Compiling programs with g++ from RPM 'gcc4-c++-4.1.0-18.EL4' generates code that is 4% less efficient than when the vanilla 4.1.1 g++ does at optimization level -O3. I'm guessing that RedHat turned off some of the default optimizations for -O3. Since gcc4 is a preview compiler for RHEL4.4, this is unhelpful. Using the vanilla compiler now, but it would be better if we could use the RedHat packaged gcc4. Platform is single-CPU Athlon 3500+, Venice stepping.
Actually the code is 10% slower than with GNU. Quite bad.
The gcc4 compiler in RHEL4 U4 is slightly older than g++ 4.1.1 release as the version might suggest, but there have been no optimizations turned off. When comparing two compilers, the first question must be if you are using the same options (e.g. the RHEL4 U4 gcc4 is configured to tune by default to -mtune=generic, not sure how you configured your compiler). Also, what kind of benchmarking have you used that you claim 4% or 10% less efficient code? Do you have SPEC{95,2000} numbers and a number of other industry standard benchmarks, or are you just extrapollating from one testcase where an inner loop might suffer from a single instruction selection choice, which might very well depend on the default scheduling of your g++ 4.1.1 vs. the one included in RHEL4 U4? If there is anything we can do about this, you need to provide a benchmark and make sure you use the exact same tuning and arch options (i.e. always override the default, which will be different in any case)

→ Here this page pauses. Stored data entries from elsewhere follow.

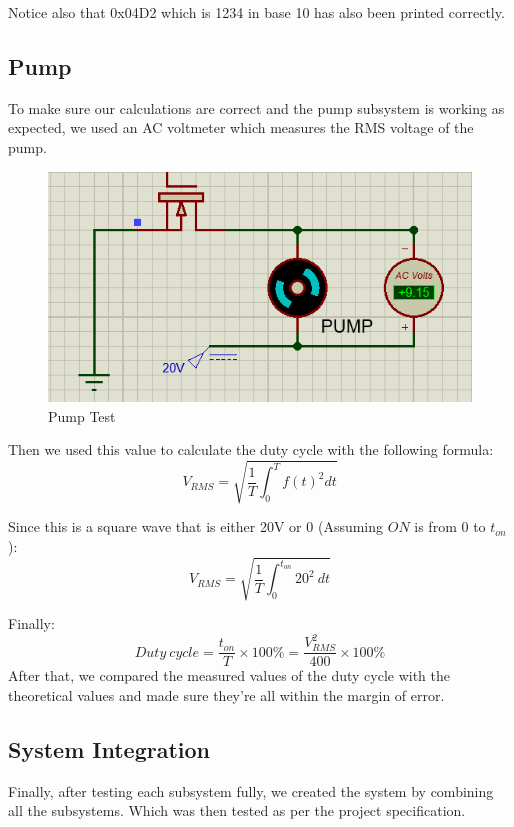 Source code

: \documentclass[a4paper, 12pt]{article}
\begin{document}
Notice also that 0x04D2 which is 1234 in base 10 has also been printed correctly.


\subsection{Pump}

To make sure our calculations are correct and the pump subsystem is working as expected, we used an AC voltmeter which measures the RMS voltage of the pump. \\

\begin{figure}[H]
\centering
\includegraphics[width=0.45\linewidth]{images/Pump_Test}
\caption{Pump Test}
\end{figure}

Then we used this value to calculate the duty cycle with the following formula:
\begin{equation*}
	V_{RMS} = \sqrt{\frac{1}{T} \int_{0}^T f(t)^2 dt}
\end{equation*}

Since this is a square wave that is either 20V or 0 (Assuming $ON$ is from 0 to $t_{on}$):
\begin{equation*}
	V_{RMS} = \sqrt{\frac{1}{T} \int_{0}^{t_{on}} 20^2 \: dt}
\end{equation*}


Finally:
\begin{equation*}
	Duty \: cycle  = \frac{t_{on}}{T} \times 100\% = \frac{V_{RMS} ^ 2}{400} \times 100\%
\end{equation*}
After that, we compared the measured values of the duty cycle with the theoretical values and made sure they’re all within the margin of error. \\

\newpage


\subsection{System Integration}
Finally, after testing each subsystem fully, we created the system by combining all the subsystems. Which was then tested as per the project specification.
\end{document}
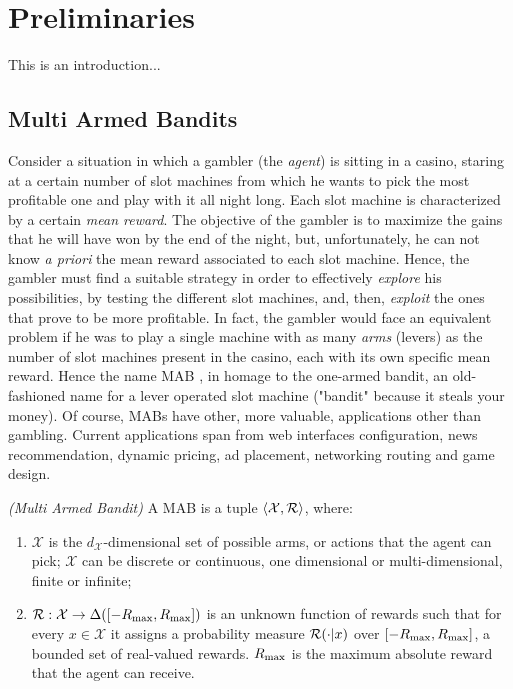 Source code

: 
\chapter{Preliminaries}
This is an introduction...

\section{Multi Armed Bandits}
Consider a situation in which a gambler (the \emph{agent}) is sitting in a casino, staring at a certain number of slot machines from which he wants to pick the most profitable one and play with it all night long. Each slot machine is characterized by a certain \emph{mean reward}. The objective of the gambler is to maximize the gains that he will have won by the end of the night, but, unfortunately, he can not know \emph{a priori} the mean reward associated to each slot machine. Hence, the gambler must find a suitable strategy in order to effectively \emph{explore} his possibilities, by testing the different slot machines, and, then, \emph{exploit} the ones that prove to be more profitable. In fact, the gambler would face an equivalent problem if he was to play a single machine with as many \emph{arms} (levers) as the number of slot machines present in the casino, each with its own specific mean reward. Hence the name \gls{MAB} \cite{lai1985asymptotically}, in homage to the one-armed bandit, an old-fashioned name for a lever operated slot machine ("bandit" because it steals your money). Of course, \gls{MAB}s have other, more valuable, applications other than gambling. Current applications span from web interfaces configuration, news recommendation, dynamic pricing, ad placement, networking routing and game design. 

\begin{definition} \emph{(Multi Armed Bandit)}
A \gls{MAB} is a tuple $\langle\mathcal{X}, \mathcal{R}\rangle$, where:
\begin{enumerate}
\item $\mathcal{X}$ is the $d_{\mathcal{X}}$-dimensional set of possible arms, or actions that the agent can pick; $\mathcal{X}$ can be discrete or continuous, one dimensional or multi-dimensional, finite or infinite; 
\item $\mathcal{R}:\mathcal{X}\to\Delta([-R_{\max},R_{\max}])$ is an unknown function of rewards such that for every $x\in\mathcal{X}$ it assigns a probability measure $\mathcal{R}(\cdot|x)$ over $[-R_{\max},R_{\max}]$, a bounded set of real-valued rewards. $R_{\max}$ is the maximum absolute reward that the agent can receive.
\end{enumerate}
\end{definition}

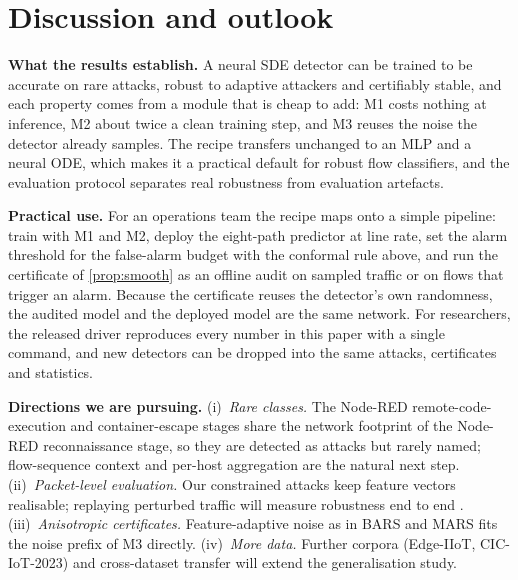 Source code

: \section{Discussion and outlook}\label{sec:disc}
\textbf{What the results establish.} A neural SDE detector can be trained to be
accurate on rare attacks, robust to adaptive attackers and certifiably stable,
and each property comes from a module that is cheap to add: M1 costs nothing at
inference, M2 about twice a clean training step, and M3 reuses the noise the
detector already samples. The recipe transfers unchanged to an MLP and a neural
ODE, which makes it a practical default for robust flow classifiers, and the
evaluation protocol separates real robustness from evaluation artefacts.

\textbf{Practical use.} For an operations team the recipe maps onto a simple
pipeline: train with M1 and M2, deploy the eight-path predictor at line rate,
set the alarm threshold for the false-alarm budget with the conformal rule
above, and run the certificate of \cref{prop:smooth} as an offline audit on
sampled traffic or on flows that trigger an alarm. Because the certificate reuses the
detector's own randomness, the audited model and the deployed model are the
same network. For researchers, the released driver reproduces every number in
this paper with a single command, and new detectors can be dropped into the
same attacks, certificates and statistics.

\textbf{Directions we are pursuing.}
(i)~\emph{Rare classes.} The Node-RED remote-code-execution and container-escape
stages share the network footprint of the Node-RED reconnaissance stage, so they
are detected as attacks but rarely named; flow-sequence context and per-host
aggregation are the natural next step.
(ii)~\emph{Packet-level evaluation.} Our constrained attacks keep feature vectors
realisable; replaying perturbed traffic will measure robustness end to end
\citep{simonetto2024tabularbench}.
(iii)~\emph{Anisotropic certificates.} Feature-adaptive noise as in BARS and MARS
\citep{wang2023bars,huang2025mars} fits the noise prefix of M3 directly.
(iv)~\emph{More data.} Further corpora (Edge-IIoT, CIC-IoT-2023) and
cross-dataset transfer will extend the generalisation study.

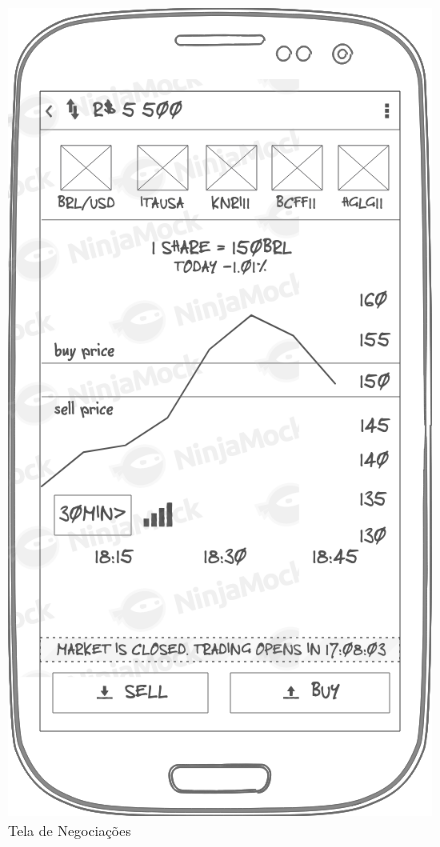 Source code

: \begin{figure}[H]
  \caption{\label{fig:mock_login}Tela de Negociações}
  \centering
  \includegraphics[scale=0.4]{imagens/mocks/tradezone.png}
\end{figure} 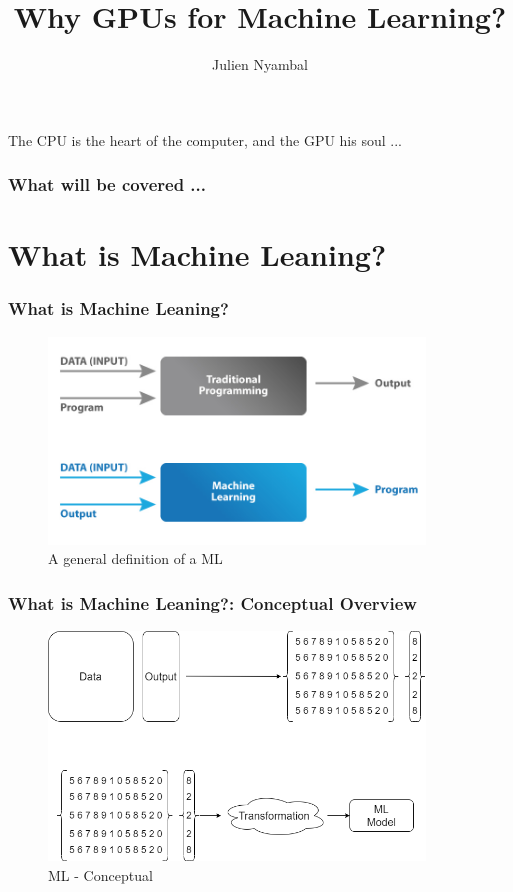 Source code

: \documentclass[11pt]{beamer}
\begin{document}
	\author{Julien Nyambal}
	\title{Why GPUs for Machine Learning?}
	\begin{frame}[plain]
		\maketitle
	\end{frame}

\begin{frame}
	\centering
	The CPU is the heart of the computer, and the GPU his soul ...
\end{frame}

	\begin{frame}
		\frametitle{What will be covered ...}
		\tableofcontents
	\end{frame}

\section{What is Machine Leaning?}
\begin{frame}
	\frametitle{What is Machine Leaning?}
	\begin{figure}
		\includegraphics[width=100mm,scale=0.7]{ml}
		\caption{A general definition of a ML}
	\end{figure}
\end{frame}

\begin{frame}
	\frametitle{What is Machine Leaning?: Conceptual Overview}
	\begin{figure}
	\includegraphics[width=100mm,scale=0.7]{ml_concept}
	\caption{ML - Conceptual}
\end{figure}
\end{frame}
\end{document}
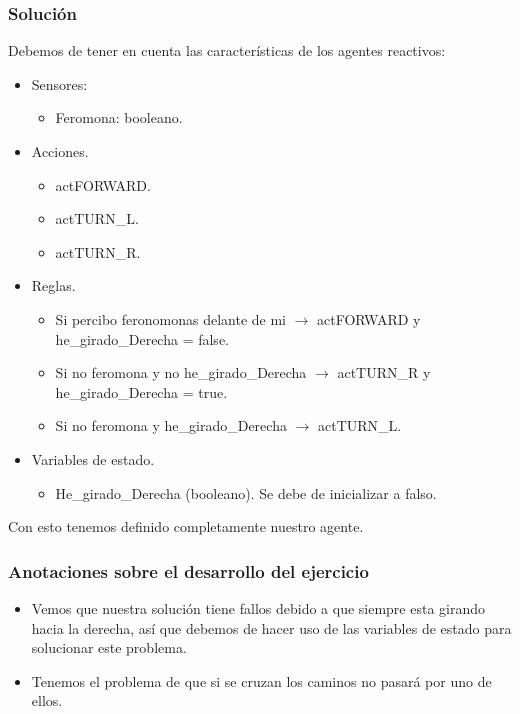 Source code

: \subsubsection*{Solución}
Debemos de tener en cuenta las características de los agentes reactivos:
\begin{itemize}
    \item Sensores:
    \begin{itemize}
        \item Feromona: booleano.
    \end{itemize}
    \item Acciones.
    \begin{itemize}
        \item actFORWARD.
        \item actTURN\_L.
        \item actTURN\_R.
    \end{itemize}
    \item Reglas.
    \begin{itemize}
        \item Si percibo feronomonas delante de mi $\rightarrow$ actFORWARD y he\_girado\_Derecha = false.
        \item Si no feromona y no he\_girado\_Derecha $\rightarrow$ actTURN\_R y he\_girado\_Derecha = true.
        \item Si no feromona y he\_girado\_Derecha $\rightarrow$ actTURN\_L.
    \end{itemize}
    \item Variables de estado.
    \begin{itemize}
        \item He\_girado\_Derecha (booleano). Se debe de inicializar a falso.
    \end{itemize}
\end{itemize}

Con esto tenemos definido completamente nuestro agente.

\subsubsection*{Anotaciones sobre el desarrollo del ejercicio}
\begin{itemize}
    \item Vemos que nuestra solución tiene fallos debido a que siempre esta girando hacia la derecha, así que debemos de hacer uso de las variables de estado para solucionar este problema.
    \item Tenemos el problema de que si se cruzan los caminos no pasará por uno de ellos.
\end{itemize}


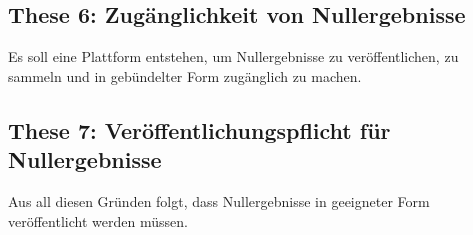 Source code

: \documentclass[DIV=9]{scrartcl}
\begin{document}
\subsection*{These 6: Zugänglichkeit von Nullergebnisse}
Es soll eine Plattform entstehen, um Nullergebnisse zu veröffentlichen, zu sammeln und in gebündelter Form zugänglich zu machen.

\subsection*{These 7: Veröffentlichungspflicht für Nullergebnisse}
Aus all diesen Gründen folgt, dass Nullergebnisse in geeigneter Form veröffentlicht werden müssen.
\end{document}
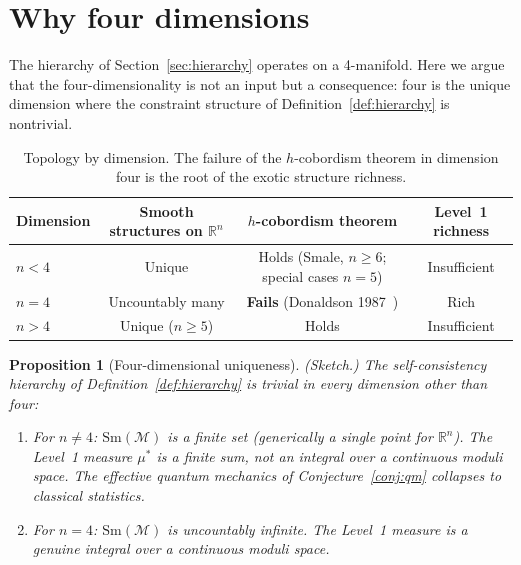 \documentclass[12pt,a4paper]{article}
\newtheorem{proposition}{Proposition}
\theoremstyle{definition}
\theoremstyle{remark}
\begin{document}
\section{Why four dimensions}
\label{sec:dimensions}

The hierarchy of Section~\ref{sec:hierarchy} operates on a 4-manifold.
Here we argue that the four-dimensionality is not an input but a
consequence: four is the unique dimension where the constraint structure
of Definition~\ref{def:hierarchy} is nontrivial.

\begin{table}[h]
\centering
\begin{tabular}{lccc}
\toprule
Dimension & Smooth structures on $\mathbb{R}^n$ & $h$-cobordism theorem & Level~1 richness \\
\midrule
$n < 4$ & Unique & Holds (Smale, $n \geq 6$; special cases $n = 5$) & Insufficient \\
$n = 4$ & Uncountably many & \textbf{Fails} (Donaldson 1987~\cite{donaldson_hcob}) & Rich \\
$n > 4$ & Unique ($n \geq 5$) & Holds & Insufficient \\
\bottomrule
\end{tabular}
\caption{Topology by dimension. The failure of the $h$-cobordism theorem in
dimension four is the root of the exotic structure richness.}
\label{tab:dimensions}
\end{table}

\begin{proposition}[Four-dimensional uniqueness]
\emph{(Sketch.)}
\label{prop:4d}
The self-consistency hierarchy of Definition~\ref{def:hierarchy} is trivial
in every dimension other than four:
\begin{enumerate}
\item For $n \neq 4$: $\mathrm{Sm}(\mathcal{M})$ is a finite set
(generically a single point for $\mathbb{R}^n$). The Level~1 measure
$\mu^*$ is a finite sum, not an integral over a continuous moduli space.
The effective quantum mechanics of Conjecture~\ref{conj:qm} collapses to
classical statistics.

\item For $n = 4$: $\mathrm{Sm}(\mathcal{M})$ is uncountably infinite.
The Level~1 measure is a genuine integral over a continuous moduli space.
\end{enumerate}
\end{proposition}
\end{document}
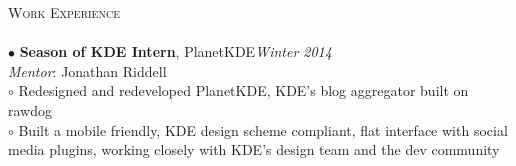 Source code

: \documentclass[a4paper,9pt]{article}
\begin{document}
\textcolor{myrust}{\large{\textsc{Work Experience}}}\textcolor{mygray}{\sout{\hfill}}\\\\
\small %
$\bullet$ \textbf{Season of KDE Intern}, PlanetKDE\hfill \textit{Winter 2014}\\
\textit{Mentor}: \textcolor{mydarkgray}{Jonathan Riddell}\\
\hspace*{0.35cm}$\circ$ Redesigned and redeveloped PlanetKDE, KDE’s blog aggregator built on rawdog\\
\hspace*{0.35cm}$\circ$ Built a mobile friendly, KDE design scheme compliant, flat interface with social media plugins, working closely with KDE’s design team and the dev community\\\\

\pagebreak
\end{document}
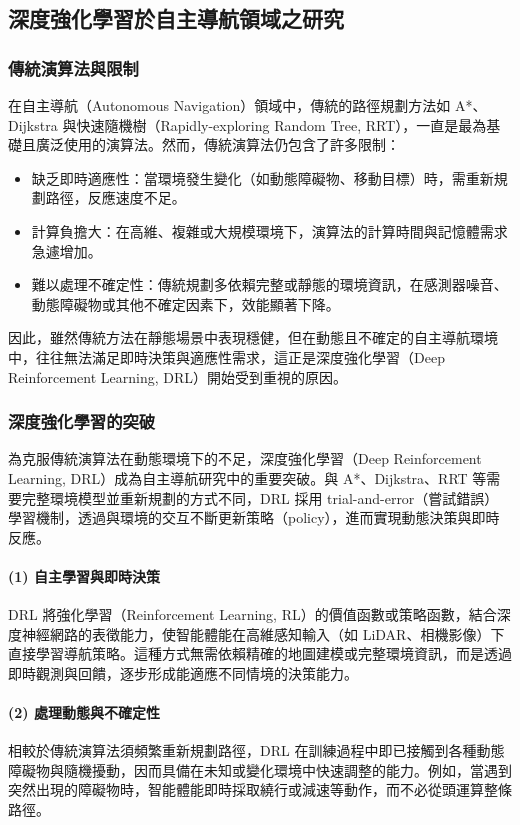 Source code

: \documentclass[12pt,a4paper]{article}
\begin{document}
\subsection{深度強化學習於自主導航領域之研究}

\subsubsection{傳統演算法與限制}
在自主導航（Autonomous Navigation）領域中，傳統的路徑規劃方法如 A*、Dijkstra 與快速隨機樹（Rapidly-exploring Random Tree, RRT），一直是最為基礎且廣泛使用的演算法。然而，傳統演算法仍包含了許多限制：
\begin{itemize}
  \item 缺乏即時適應性：當環境發生變化（如動態障礙物、移動目標）時，需重新規劃路徑，反應速度不足。
  \item 計算負擔大：在高維、複雜或大規模環境下，演算法的計算時間與記憶體需求急遽增加。
  \item 難以處理不確定性：傳統規劃多依賴完整或靜態的環境資訊，在感測器噪音、動態障礙物或其他不確定因素下，效能顯著下降。
\end{itemize}

因此，雖然傳統方法在靜態場景中表現穩健，但在動態且不確定的自主導航環境中，往往無法滿足即時決策與適應性需求，這正是深度強化學習（Deep Reinforcement Learning, DRL）開始受到重視的原因。


\subsubsection{深度強化學習的突破}
為克服傳統演算法在動態環境下的不足，深度強化學習（Deep Reinforcement Learning, DRL）成為自主導航研究中的重要突破。與 A*、Dijkstra、RRT 等需要完整環境模型並重新規劃的方式不同，DRL 採用 trial-and-error（嘗試錯誤）學習機制，透過與環境的交互不斷更新策略（policy），進而實現動態決策與即時反應。

\paragraph{(1) 自主學習與即時決策}
DRL 將強化學習（Reinforcement Learning, RL）的價值函數或策略函數，結合深度神經網路的表徵能力，使智能體能在高維感知輸入（如 LiDAR、相機影像）下直接學習導航策略。這種方式無需依賴精確的地圖建模或完整環境資訊，而是透過即時觀測與回饋，逐步形成能適應不同情境的決策能力。

\paragraph{(2) 處理動態與不確定性}
相較於傳統演算法須頻繁重新規劃路徑，DRL 在訓練過程中即已接觸到各種動態障礙物與隨機擾動，因而具備在未知或變化環境中快速調整的能力。例如，當遇到突然出現的障礙物時，智能體能即時採取繞行或減速等動作，而不必從頭運算整條路徑。
\end{document}
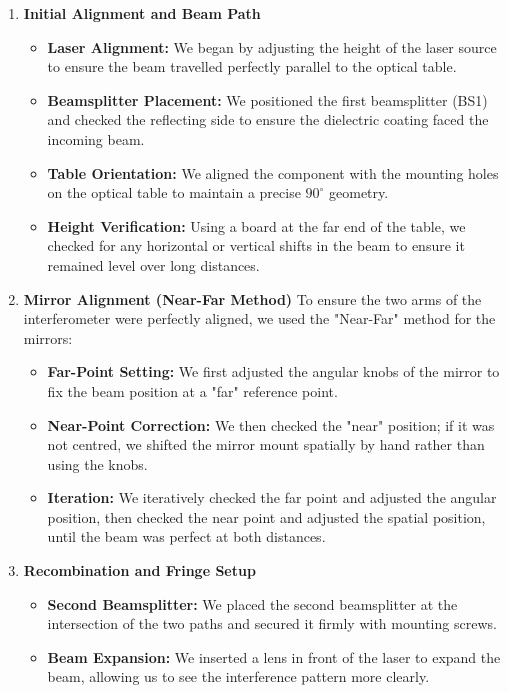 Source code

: \begin{enumerate}
    \item \textbf{Initial Alignment and Beam Path}
    \begin{itemize}
    \item \textbf{Laser Alignment:} We began by adjusting the height of the laser source to ensure the beam travelled perfectly parallel to the optical table.
    \item \textbf{Beamsplitter Placement:} We positioned the first beamsplitter (BS1) and checked the reflecting side to ensure the dielectric coating faced the incoming beam.
    \item \textbf{Table Orientation:} We aligned the component with the mounting holes on the optical table to maintain a precise $90^\circ$ geometry.
    \item \textbf{Height Verification:} Using a board at the far end of the table, we checked for any horizontal or vertical shifts in the beam to ensure it remained level over long distances.
\end{itemize}
    \item \textbf{Mirror Alignment (Near-Far Method)} To ensure the two arms of the interferometer were perfectly aligned, we used the "Near-Far" method for the mirrors:
    \begin{itemize}
        \item \textbf{Far-Point Setting:} We first adjusted the angular knobs of the mirror to fix the beam position at a "far" reference point.
        \item \textbf{Near-Point Correction:} We then checked the "near" position; if it was not centred, we shifted the mirror mount spatially by hand rather than using the knobs.
        \item \textbf{Iteration:} We iteratively checked the far point and adjusted the angular position, then checked the near point and adjusted the spatial position, until the beam was perfect at both distances.
    \end{itemize}
    \item \textbf{Recombination and Fringe Setup}
    \begin{itemize}
        \item \textbf{Second Beamsplitter:} We placed the second beamsplitter at the intersection of the two paths and secured it firmly with mounting screws.
        \item \textbf{Beam Expansion:} We inserted a lens in front of the laser to expand the beam, allowing us to see the interference pattern more clearly.

\end{itemize}
\end{enumerate}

Ah! -mtune= makes a huge difference. GCC defaults to -mtune=k8 when you build it on an Athlon. Apparently 'k8' and 'opteron' are very similar or identical, and since the target platform is an Opteron I set -mtune=opteron. The performance is now the same with either compiler. Thanks for jogging loose the cobwebs for me on this. This bug report can be closed.